DATA UNDER STUDY:

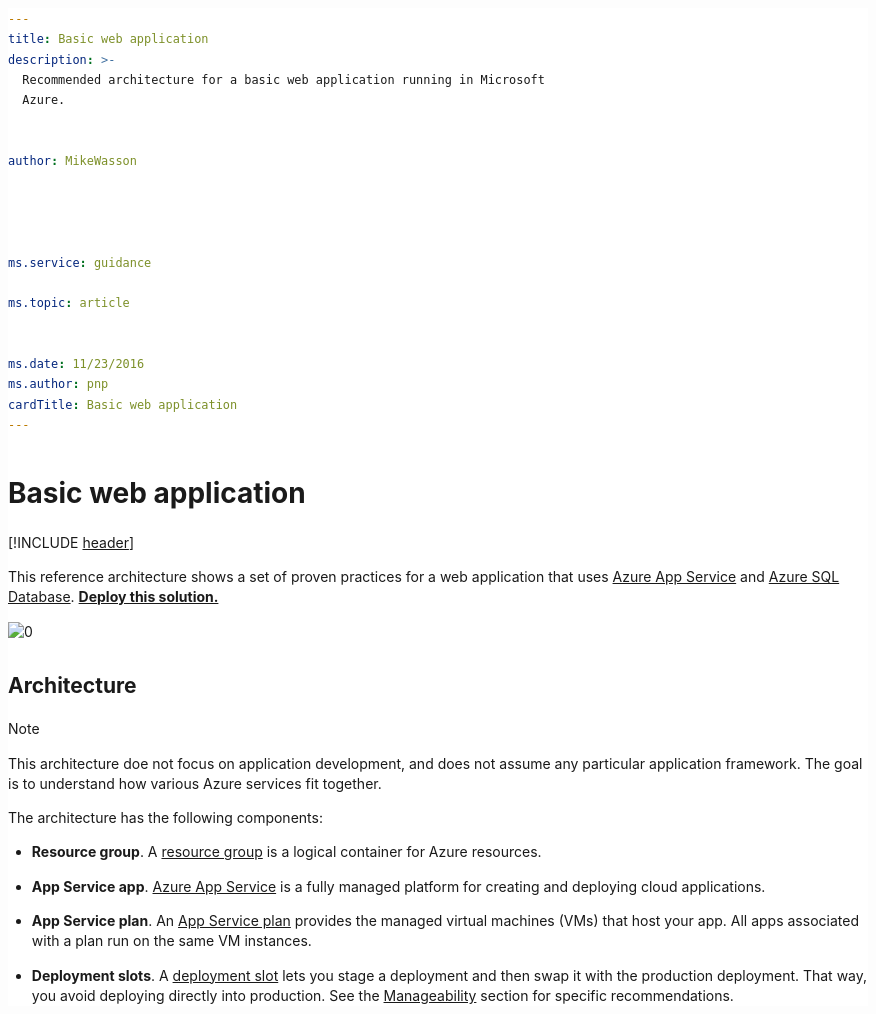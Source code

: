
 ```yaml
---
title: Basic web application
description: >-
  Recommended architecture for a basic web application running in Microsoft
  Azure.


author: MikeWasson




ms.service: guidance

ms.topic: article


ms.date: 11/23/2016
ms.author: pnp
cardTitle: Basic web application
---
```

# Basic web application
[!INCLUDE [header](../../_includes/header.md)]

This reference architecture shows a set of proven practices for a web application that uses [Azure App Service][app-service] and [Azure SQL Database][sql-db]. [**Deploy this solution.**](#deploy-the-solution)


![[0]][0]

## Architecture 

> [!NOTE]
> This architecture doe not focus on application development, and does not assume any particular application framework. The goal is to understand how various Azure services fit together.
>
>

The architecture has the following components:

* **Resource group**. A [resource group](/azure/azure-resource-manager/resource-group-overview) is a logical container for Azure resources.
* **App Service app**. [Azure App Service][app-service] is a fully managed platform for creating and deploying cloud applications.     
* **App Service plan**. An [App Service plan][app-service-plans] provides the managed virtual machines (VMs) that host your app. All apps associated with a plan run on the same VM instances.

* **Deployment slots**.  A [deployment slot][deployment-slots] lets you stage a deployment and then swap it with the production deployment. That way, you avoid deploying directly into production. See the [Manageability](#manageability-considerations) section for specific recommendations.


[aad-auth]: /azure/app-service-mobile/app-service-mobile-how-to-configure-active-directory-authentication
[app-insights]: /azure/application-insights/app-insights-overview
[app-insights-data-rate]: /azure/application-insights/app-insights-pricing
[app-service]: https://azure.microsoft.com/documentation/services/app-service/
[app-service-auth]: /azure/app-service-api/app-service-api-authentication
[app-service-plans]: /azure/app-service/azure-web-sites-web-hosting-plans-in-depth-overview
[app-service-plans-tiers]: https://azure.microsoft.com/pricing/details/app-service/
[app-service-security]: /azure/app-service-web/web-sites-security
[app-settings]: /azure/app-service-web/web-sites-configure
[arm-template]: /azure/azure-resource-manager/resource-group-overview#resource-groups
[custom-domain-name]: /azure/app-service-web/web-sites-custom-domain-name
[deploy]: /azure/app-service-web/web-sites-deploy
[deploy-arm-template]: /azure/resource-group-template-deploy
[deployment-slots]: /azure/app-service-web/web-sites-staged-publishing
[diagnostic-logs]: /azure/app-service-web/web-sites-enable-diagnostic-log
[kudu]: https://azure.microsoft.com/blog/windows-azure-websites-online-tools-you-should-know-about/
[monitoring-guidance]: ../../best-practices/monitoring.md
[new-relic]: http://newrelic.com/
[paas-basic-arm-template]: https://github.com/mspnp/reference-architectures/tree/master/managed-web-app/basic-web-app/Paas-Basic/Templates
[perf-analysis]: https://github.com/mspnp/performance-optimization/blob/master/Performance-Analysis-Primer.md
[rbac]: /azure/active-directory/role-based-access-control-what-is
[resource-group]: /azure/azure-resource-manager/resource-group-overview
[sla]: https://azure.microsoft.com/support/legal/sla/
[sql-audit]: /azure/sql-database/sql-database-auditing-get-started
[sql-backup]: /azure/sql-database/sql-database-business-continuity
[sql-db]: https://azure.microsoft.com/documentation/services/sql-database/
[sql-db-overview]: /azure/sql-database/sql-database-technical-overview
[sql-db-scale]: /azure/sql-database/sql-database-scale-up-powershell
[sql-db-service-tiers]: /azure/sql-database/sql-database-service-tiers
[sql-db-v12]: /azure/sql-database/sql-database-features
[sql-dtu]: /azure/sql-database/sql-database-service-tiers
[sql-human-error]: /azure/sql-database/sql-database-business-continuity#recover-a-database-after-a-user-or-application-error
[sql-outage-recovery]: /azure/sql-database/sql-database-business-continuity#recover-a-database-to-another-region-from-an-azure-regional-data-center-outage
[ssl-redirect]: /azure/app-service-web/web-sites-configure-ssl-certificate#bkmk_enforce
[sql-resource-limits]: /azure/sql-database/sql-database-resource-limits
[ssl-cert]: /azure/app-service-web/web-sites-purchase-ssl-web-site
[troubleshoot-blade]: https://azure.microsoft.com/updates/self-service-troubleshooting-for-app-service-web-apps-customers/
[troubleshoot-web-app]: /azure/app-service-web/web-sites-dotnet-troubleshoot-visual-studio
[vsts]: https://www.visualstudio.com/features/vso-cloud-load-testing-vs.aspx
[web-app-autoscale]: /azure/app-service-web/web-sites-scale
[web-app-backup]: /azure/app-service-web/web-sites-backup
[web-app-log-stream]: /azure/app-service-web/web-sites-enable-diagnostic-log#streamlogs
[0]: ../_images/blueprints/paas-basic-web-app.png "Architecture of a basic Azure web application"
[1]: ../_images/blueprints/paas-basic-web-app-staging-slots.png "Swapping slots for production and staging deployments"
* * *
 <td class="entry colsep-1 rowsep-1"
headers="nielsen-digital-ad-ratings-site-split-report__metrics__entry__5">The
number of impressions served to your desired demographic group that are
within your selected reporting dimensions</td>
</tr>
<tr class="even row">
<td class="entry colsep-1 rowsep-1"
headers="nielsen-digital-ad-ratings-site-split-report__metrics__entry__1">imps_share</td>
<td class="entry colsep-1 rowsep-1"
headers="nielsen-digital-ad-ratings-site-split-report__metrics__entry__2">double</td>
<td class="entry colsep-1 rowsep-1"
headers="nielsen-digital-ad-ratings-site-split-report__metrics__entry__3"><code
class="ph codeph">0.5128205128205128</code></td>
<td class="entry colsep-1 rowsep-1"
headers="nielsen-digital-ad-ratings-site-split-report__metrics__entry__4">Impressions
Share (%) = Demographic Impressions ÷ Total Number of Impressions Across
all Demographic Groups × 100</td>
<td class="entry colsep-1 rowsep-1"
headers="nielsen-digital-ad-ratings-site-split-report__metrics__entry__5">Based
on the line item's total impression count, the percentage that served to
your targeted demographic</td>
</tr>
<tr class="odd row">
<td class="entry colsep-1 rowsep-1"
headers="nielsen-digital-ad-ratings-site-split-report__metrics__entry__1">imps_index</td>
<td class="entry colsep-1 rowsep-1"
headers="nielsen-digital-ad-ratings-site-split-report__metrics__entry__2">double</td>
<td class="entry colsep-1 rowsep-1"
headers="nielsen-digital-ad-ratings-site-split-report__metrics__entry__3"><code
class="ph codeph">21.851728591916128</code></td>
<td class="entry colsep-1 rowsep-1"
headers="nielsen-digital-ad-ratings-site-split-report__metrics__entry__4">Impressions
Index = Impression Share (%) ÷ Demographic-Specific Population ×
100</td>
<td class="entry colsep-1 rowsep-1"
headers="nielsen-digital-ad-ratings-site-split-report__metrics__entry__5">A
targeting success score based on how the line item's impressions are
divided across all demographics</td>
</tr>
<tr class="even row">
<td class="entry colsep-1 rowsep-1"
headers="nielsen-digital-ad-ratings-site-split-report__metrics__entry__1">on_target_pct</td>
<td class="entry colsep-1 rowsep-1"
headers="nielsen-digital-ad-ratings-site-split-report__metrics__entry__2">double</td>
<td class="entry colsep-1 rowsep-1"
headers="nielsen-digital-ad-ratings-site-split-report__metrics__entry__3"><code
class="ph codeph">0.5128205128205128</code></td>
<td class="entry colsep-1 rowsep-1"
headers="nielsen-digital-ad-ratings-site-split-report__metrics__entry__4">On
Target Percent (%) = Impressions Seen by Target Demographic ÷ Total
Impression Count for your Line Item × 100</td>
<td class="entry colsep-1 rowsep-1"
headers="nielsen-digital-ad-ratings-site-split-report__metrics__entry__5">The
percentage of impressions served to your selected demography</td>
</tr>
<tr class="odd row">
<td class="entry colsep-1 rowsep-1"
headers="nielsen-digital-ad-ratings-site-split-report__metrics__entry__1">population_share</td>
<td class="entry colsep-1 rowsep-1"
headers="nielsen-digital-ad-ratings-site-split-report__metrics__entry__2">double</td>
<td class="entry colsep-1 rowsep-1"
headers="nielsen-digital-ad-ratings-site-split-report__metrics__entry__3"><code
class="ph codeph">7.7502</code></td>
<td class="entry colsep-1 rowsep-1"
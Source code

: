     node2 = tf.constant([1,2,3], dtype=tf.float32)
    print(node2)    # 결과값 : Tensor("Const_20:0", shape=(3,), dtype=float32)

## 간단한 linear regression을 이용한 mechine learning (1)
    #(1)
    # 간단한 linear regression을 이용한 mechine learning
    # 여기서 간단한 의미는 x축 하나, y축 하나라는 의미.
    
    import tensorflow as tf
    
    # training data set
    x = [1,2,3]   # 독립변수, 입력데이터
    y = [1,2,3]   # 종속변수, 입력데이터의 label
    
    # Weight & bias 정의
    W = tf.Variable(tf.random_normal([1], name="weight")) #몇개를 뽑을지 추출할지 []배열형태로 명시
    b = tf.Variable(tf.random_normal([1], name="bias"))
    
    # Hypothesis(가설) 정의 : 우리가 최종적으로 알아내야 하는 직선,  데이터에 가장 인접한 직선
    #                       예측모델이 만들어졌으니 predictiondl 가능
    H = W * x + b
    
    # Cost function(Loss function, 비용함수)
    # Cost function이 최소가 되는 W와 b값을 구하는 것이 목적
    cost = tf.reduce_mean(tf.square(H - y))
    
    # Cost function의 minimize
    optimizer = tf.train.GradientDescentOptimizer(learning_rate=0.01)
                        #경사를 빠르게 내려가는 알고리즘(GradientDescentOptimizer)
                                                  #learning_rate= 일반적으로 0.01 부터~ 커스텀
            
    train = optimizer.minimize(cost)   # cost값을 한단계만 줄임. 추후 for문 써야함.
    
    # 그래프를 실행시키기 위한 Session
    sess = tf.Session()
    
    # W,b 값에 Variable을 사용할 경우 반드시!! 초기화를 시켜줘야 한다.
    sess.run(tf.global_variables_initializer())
---
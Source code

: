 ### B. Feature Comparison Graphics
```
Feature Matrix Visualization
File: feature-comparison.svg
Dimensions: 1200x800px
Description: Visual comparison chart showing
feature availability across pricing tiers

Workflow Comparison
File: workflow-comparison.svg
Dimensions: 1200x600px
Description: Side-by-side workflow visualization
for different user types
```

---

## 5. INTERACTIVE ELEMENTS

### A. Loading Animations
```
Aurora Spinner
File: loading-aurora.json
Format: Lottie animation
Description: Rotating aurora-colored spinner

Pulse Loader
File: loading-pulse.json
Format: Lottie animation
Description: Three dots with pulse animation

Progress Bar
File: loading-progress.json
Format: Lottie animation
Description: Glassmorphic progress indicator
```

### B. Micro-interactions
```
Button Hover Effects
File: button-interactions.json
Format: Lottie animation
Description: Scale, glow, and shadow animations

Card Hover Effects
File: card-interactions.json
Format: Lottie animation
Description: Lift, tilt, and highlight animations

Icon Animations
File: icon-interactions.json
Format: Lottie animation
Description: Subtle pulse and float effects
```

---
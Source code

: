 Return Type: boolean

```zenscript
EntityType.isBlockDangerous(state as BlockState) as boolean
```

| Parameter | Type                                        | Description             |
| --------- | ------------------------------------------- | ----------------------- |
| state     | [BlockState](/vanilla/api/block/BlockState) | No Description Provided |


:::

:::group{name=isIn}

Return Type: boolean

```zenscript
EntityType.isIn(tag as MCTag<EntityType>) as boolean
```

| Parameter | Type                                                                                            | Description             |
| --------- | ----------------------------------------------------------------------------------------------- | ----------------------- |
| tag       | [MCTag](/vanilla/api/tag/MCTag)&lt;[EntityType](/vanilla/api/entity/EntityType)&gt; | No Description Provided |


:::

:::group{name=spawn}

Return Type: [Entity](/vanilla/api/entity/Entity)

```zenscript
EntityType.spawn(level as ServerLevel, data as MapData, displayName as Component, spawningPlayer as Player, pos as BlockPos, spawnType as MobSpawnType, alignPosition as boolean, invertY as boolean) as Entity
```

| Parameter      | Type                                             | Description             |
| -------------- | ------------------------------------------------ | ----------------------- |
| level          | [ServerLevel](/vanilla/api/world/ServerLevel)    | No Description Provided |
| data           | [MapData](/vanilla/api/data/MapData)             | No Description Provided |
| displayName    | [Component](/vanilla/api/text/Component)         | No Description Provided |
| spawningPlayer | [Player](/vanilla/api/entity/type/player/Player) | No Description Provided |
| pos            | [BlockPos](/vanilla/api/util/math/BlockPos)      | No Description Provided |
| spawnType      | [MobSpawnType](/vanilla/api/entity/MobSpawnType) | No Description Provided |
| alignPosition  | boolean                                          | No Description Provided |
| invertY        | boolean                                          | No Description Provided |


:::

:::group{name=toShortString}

EXERCISE DIRECTIONS:
Your answer should consist of copies of the lines above that include the string "business".

WRITTEN SOLUTION:
[sql-backup]: /azure/sql-database/sql-database-business-continuity
[sql-human-error]: /azure/sql-database/sql-database-business-continuity#recover-a-database-after-a-user-or-application-error
[sql-outage-recovery]: /azure/sql-database/sql-database-business-continuity#recover-a-database-to-another-region-from-an-azure-regional-data-center-outage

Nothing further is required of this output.